Low FODMAP Tomato Sauce can be SO hard to find (especially in Canada!)
Quite often ready-made tomato-based sauces bought at the local grocery store contain garlic and onions. Roasted red pepper sauce, sweet basil pasta sauce, and even organic marinara pasta sauce: they all sound delicious, but when you have irritable bowel syndrome and are on the low FODMAP diet, the garlic and onion content just doesn’t work.
This Low FODMAP tomato sauce is the perfect alternative to high FODMAP, and also highly salted, store bought tomato-based sauces. This recipe is simple as it just involves two cans of tomatoes, two chopped vegetables, spices, and a garlic-infused olive oil.

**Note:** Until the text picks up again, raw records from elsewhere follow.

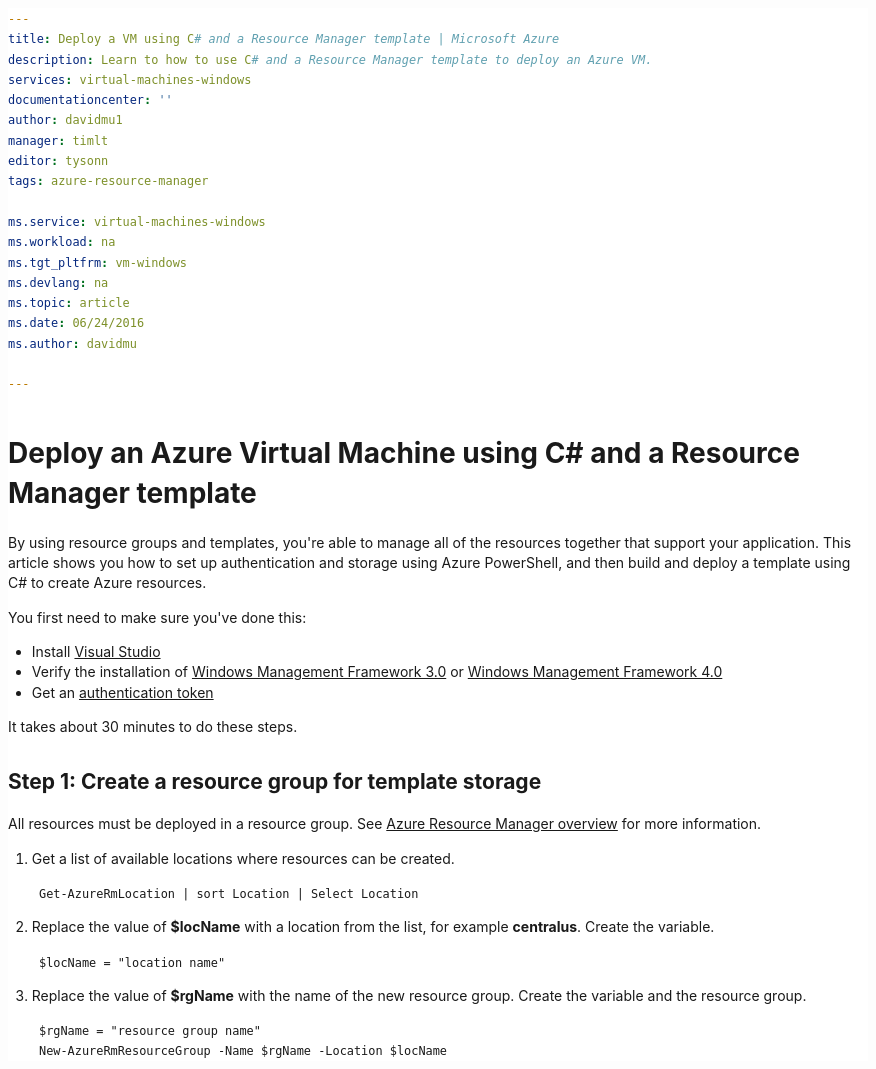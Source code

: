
 ```yaml
---
title: Deploy a VM using C# and a Resource Manager template | Microsoft Azure
description: Learn to how to use C# and a Resource Manager template to deploy an Azure VM.
services: virtual-machines-windows
documentationcenter: ''
author: davidmu1
manager: timlt
editor: tysonn
tags: azure-resource-manager

ms.service: virtual-machines-windows
ms.workload: na
ms.tgt_pltfrm: vm-windows
ms.devlang: na
ms.topic: article
ms.date: 06/24/2016
ms.author: davidmu

---
```

# Deploy an Azure Virtual Machine using C# and a Resource Manager template
By using resource groups and templates, you're able to manage all of the resources together that support your application. This article shows you how to set up authentication and storage using Azure PowerShell, and then build and deploy a template using C# to create Azure resources.

You first need to make sure you've done this:

* Install [Visual Studio](http://msdn.microsoft.com/library/dd831853.aspx)
* Verify the installation of [Windows Management Framework 3.0](http://www.microsoft.com/download/details.aspx?id=34595) or [Windows Management Framework 4.0](http://www.microsoft.com/download/details.aspx?id=40855)
* Get an [authentication token](../resource-group-authenticate-service-principal.md)

It takes about 30 minutes to do these steps.

## Step 1: Create a resource group for template storage
All resources must be deployed in a resource group. See [Azure Resource Manager overview](../resource-group-overview.md) for more information.

1. Get a list of available locations where resources can be created.
   
        Get-AzureRmLocation | sort Location | Select Location
2. Replace the value of **$locName** with a location from the list, for example **centralus**. Create the variable.
   
        $locName = "location name"
3. Replace the value of **$rgName** with the name of the new resource group. Create the variable and the resource group.
   
        $rgName = "resource group name"
        New-AzureRmResourceGroup -Name $rgName -Location $locName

NOTE: Garlic-infused olive oil has been labelled safe for individuals following a low FODMAP diet since the High FODMAP component of garlic and onions are water soluble and will not leach out into the olive oil.

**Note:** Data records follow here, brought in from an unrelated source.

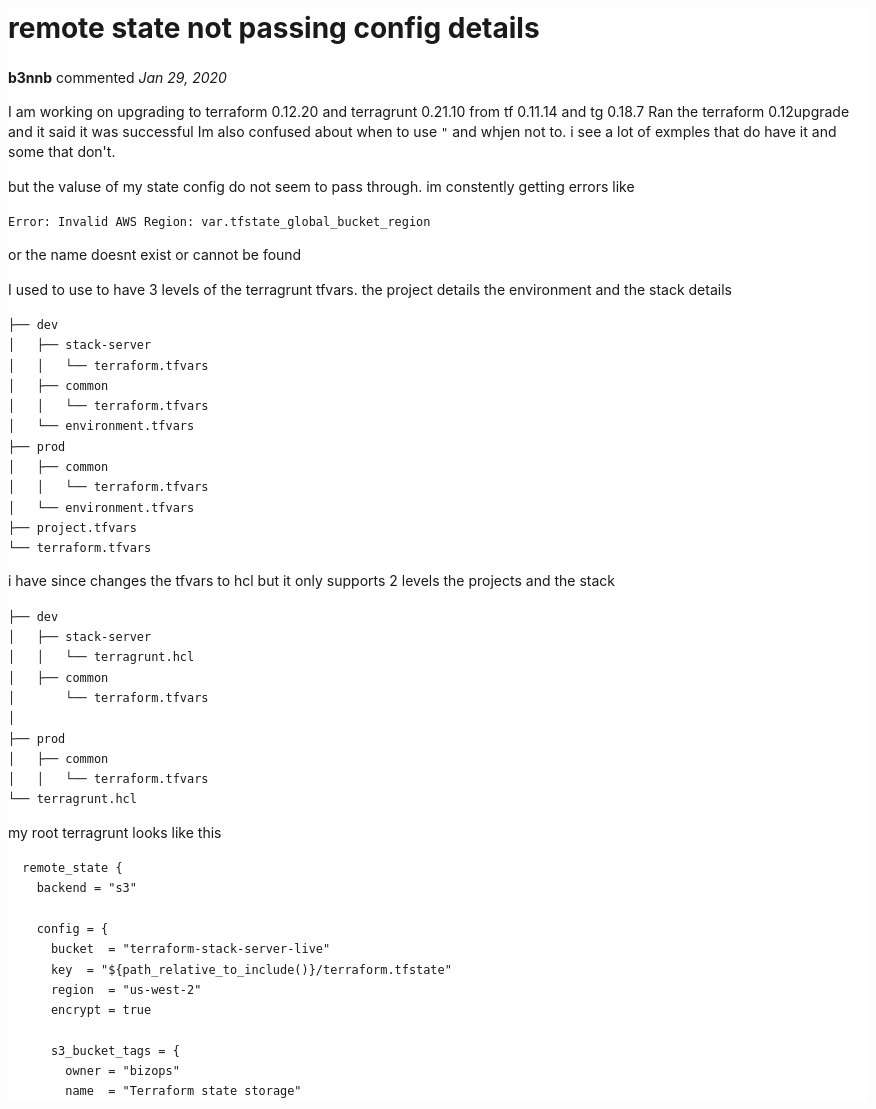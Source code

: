 # remote state not passing config details

**b3nnb** commented *Jan 29, 2020*

I am working on upgrading to terraform 0.12.20 and terragrunt 0.21.10 
from tf 0.11.14 and tg 0.18.7
Ran the terraform 0.12upgrade and it said it was successful
Im also confused about when to use `"` and whjen not to. i see a lot of exmples that do have it and some that don't.

but the valuse of my state config do not seem to pass through. im constently getting errors like 
```
Error: Invalid AWS Region: var.tfstate_global_bucket_region
```
or the name doesnt exist or cannot be found

I used to use to have 3 levels of the terragrunt tfvars.
the project details
the environment
and the stack details

```
├── dev
│   ├── stack-server
│   │   └── terraform.tfvars
│   ├── common
│   │   └── terraform.tfvars
│   └── environment.tfvars
├── prod
│   ├── common
│   │   └── terraform.tfvars
│   └── environment.tfvars
├── project.tfvars
└── terraform.tfvars
```
i have since changes the tfvars to hcl but it only supports 2 levels
the projects
and the stack

```
├── dev
│   ├── stack-server
│   │   └── terragrunt.hcl
│   ├── common
│       └── terraform.tfvars
│   
├── prod
│   ├── common
│   │   └── terraform.tfvars
└── terragrunt.hcl
```

my root terragrunt looks like this 
```
  remote_state {
    backend = "s3"

    config = {
      bucket  = "terraform-stack-server-live"
      key  = "${path_relative_to_include()}/terraform.tfstate"
      region  = "us-west-2"
      encrypt = true

      s3_bucket_tags = {
        owner = "bizops"
        name  = "Terraform state storage"
```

An added bonus of this recipe is that it freezes perfectly! I don’t know about you, but that is always a deciding factor on trying a new recipe! What I love to do is freeze the sauce in smaller containers, as it makes thawing the sauce on those busy days a lot more efficient and easier. You can place it in the fridge to thaw the night before, or simply defrost a container for 5 minutes in the microwave before preheating it on the stove.
Feel free to use this sauce on your favourite pasta, or even as a sauce for homemade pizza.
Low FODMAP Tomato Sauce
- 1 Tbsp garlic infused olive oil
- 2 celery stalks (not larger than 12 cm each)
- 1 red pepper
- 1 can (28 fl oz) unsalted purée tomatoes
- 1 can (28 fl oz) unsalted chopped tomatoes
- 4 bay leaves
- 1 Tbsp oregano
- 1.5 Tbsp dried basil
- ¼ tsp ground pepper, or to taste
- ½ tsp salt, or to taste
- Heat olive oil on medium-high in a large saucepan.
- Thinly chop celery and red pepper and add to pan and cook for about 5 minutes.
- Pour in chopped and purée tomatoes and stir.
- Add in bay leaves, dried oregano, dried basil, pepper and salt and stir well.
- Cover, and simmer for 30 minutes.
- Remove bay leaves, and serve or freeze in small airtight containers.